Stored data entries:
-------------------------
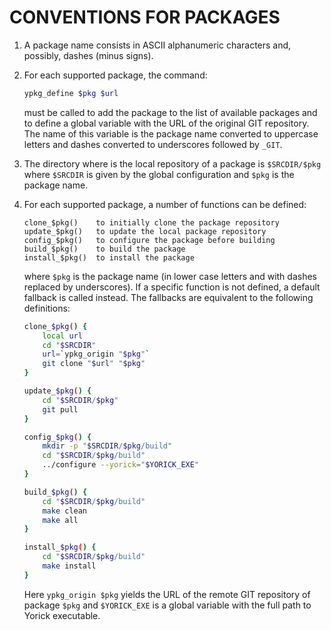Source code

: # CONVENTIONS FOR PACKAGES

1. A package name consists in ASCII alphanumeric characters and, possibly,
   dashes (minus signs).

2. For each supported package, the command:

   ```sh
   ypkg_define $pkg $url
   ```

   must be called to add the package to the list of available packages and to
   define a global variable with the URL of the original GIT repository.  The
   name of this variable is the package name converted to uppercase letters
   and dashes converted to underscores followed by `_GIT`.

3. The directory where is the local repository of a package is `$SRCDIR/$pkg`
   where `$SRCDIR` is given by the global configuration and `$pkg` is the
   package name.

4. For each supported package, a number of functions can be defined:

   ```
   clone_$pkg()    to initially clone the package repository
   update_$pkg()   to update the local package repository
   config_$pkg()   to configure the package before building
   build_$pkg()    to build the package
   install_$pkg()  to install the package
   ```

   where `$pkg` is the package name (in lower case letters and with dashes
   replaced by underscores).   If a specific function is not defined, a
   default fallback is called instead.  The fallbacks are equivalent to the
   following definitions:

   ```sh
   clone_$pkg() {
       local url
       cd "$SRCDIR"
       url=`ypkg_origin "$pkg"`
       git clone "$url" "$pkg"
   }

   update_$pkg() {
       cd "$SRCDIR/$pkg"
       git pull
   }

   config_$pkg() {
       mkdir -p "$SRCDIR/$pkg/build"
       cd "$SRCDIR/$pkg/build"
       ../configure --yorick="$YORICK_EXE"
   }

   build_$pkg() {
       cd "$SRCDIR/$pkg/build"
       make clean
       make all
   }

   install_$pkg() {
       cd "$SRCDIR/$pkg/build"
       make install
   }
   ```

   Here `ypkg_origin $pkg` yields the URL of the remote GIT repository of
   package `$pkg` and `$YORICK_EXE` is a global variable with the full path to
   Yorick executable.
-------------------------
* _Exercise goal_: Every record above must be repeated exactly, with the pictures dropped.

* _Response to this exercise_:
Source code

: # CONVENTIONS FOR PACKAGES

1. A package name consists in ASCII alphanumeric characters and, possibly,
   dashes (minus signs).

2. For each supported package, the command:

   ```sh
   ypkg_define $pkg $url
   ```

   must be called to add the package to the list of available packages and to
   define a global variable with the URL of the original GIT repository.  The
   name of this variable is the package name converted to uppercase letters
   and dashes converted to underscores followed by `_GIT`.

3. The directory where is the local repository of a package is `$SRCDIR/$pkg`
   where `$SRCDIR` is given by the global configuration and `$pkg` is the
   package name.

4. For each supported package, a number of functions can be defined:

   ```
   clone_$pkg()    to initially clone the package repository
   update_$pkg()   to update the local package repository
   config_$pkg()   to configure the package before building
   build_$pkg()    to build the package
   install_$pkg()  to install the package
   ```

   where `$pkg` is the package name (in lower case letters and with dashes
   replaced by underscores).   If a specific function is not defined, a
   default fallback is called instead.  The fallbacks are equivalent to the
   following definitions:

   ```sh
   clone_$pkg() {
       local url
       cd "$SRCDIR"
       url=`ypkg_origin "$pkg"`
       git clone "$url" "$pkg"
   }

   update_$pkg() {
       cd "$SRCDIR/$pkg"
       git pull
   }

   config_$pkg() {
       mkdir -p "$SRCDIR/$pkg/build"
       cd "$SRCDIR/$pkg/build"
       ../configure --yorick="$YORICK_EXE"
   }

   build_$pkg() {
       cd "$SRCDIR/$pkg/build"
       make clean
       make all
   }

   install_$pkg() {
       cd "$SRCDIR/$pkg/build"
       make install
   }
   ```

   Here `ypkg_origin $pkg` yields the URL of the remote GIT repository of
   package `$pkg` and `$YORICK_EXE` is a global variable with the full path to
   Yorick executable.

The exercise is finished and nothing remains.